From: Jacob Bachmeyer
Subject: Re: What does "Execution timeout is: $test_timeout" mean?
Date: Wed, 02 Dec 2020 21:48:04 -0600
User-agent: Mozilla/5.0 (X11; U; Linux x86_64; en-US; rv:1.8.1.22) Gecko/20090807 MultiZilla/1.8.3.4e SeaMonkey/1.1.17 Mnenhy/0.7.6.0

Jonathan Wakely wrote:
Hi,

[...]

If I set test_timeout in ~/.dejagnurc or site.exp then I do indeed see
the value change. But it doesn't do anything. I can set test_timeout
to 2 second, and tests that sleep for 20 seconds or more will still
PASS and not timeout (as long as $tool_timeout is large enough).

Evidently, the GCC testsuite is overriding that setting.

The docs added by that patch say that $test_timeout is "the amount of
time (in seconds) to wait for a remote test to complete" which doesn't
match my observations. Is it because I'm testing locally, not
remotely? If that value only affects remote tests, why does DejaGnu
print "Execution timeout is: $test_timeout" to the logs
unconditionally? It's unhelpful (i.e. downright confusing) to log it
if it's not actually relevant.

DejaGnu *does* know about the "real" timeout, because the remote_exec
proc in remote.exp has already handled it and logged it via this
command:

verbose -log "Executing on $hostname: $program $pargs $inp $outp (timeout = $timeout)" 2

I see that in my logs, and the $timeout value is the one I've set via
$tool_timeout and actually works. If I set that to a low value, my
tests timeout and FAIL. That timeout is the total time for both
compiling and running the test.

When I use -v -v -v with dejagnu-1.6.1 and set GCC's tool_timeout=30
and test_timeout=2 I see the output in the attached extract from the
log. The lines beginning with ================ are printed by the test
itself, showing it sleeps for 20 seconds. Despite DejaGnu telling me
the execution timeout is 2, the test passes. Either the execution
timeout is not used, or the timeout is not working.
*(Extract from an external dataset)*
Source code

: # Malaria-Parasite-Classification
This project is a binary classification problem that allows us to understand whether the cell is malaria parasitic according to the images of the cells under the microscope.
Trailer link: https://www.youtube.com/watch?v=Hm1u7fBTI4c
DejaGnu seems to only implement one timeout at a time, so the use of GCC's tool_timeout (probably) overrides DejaGnu's own test_timeout. The underlying Expect works this way, and DejaGnu does not currently select from the minimum of multiple timeouts. Also, DejaGnu's timeouts are meant to catch hung tests, so they are reset whenever output arrives from the test case. (That is probably not part of this issue here, but it is important to remember, especially since there are also places in DejaGnu where some number of timeouts are permitted to occur before an error is actually reported.)

Could unix.exp stop logging that line unconditionally if it's not
true?

Is it supposed to be true? Is the timeout failing to fire? Is it not
relevant for local tests?

I'm very confused.

I am also confused, so I have added this to my list of future issues to address once I learn enough to understand (and document!) DejaGnu's remote testing code.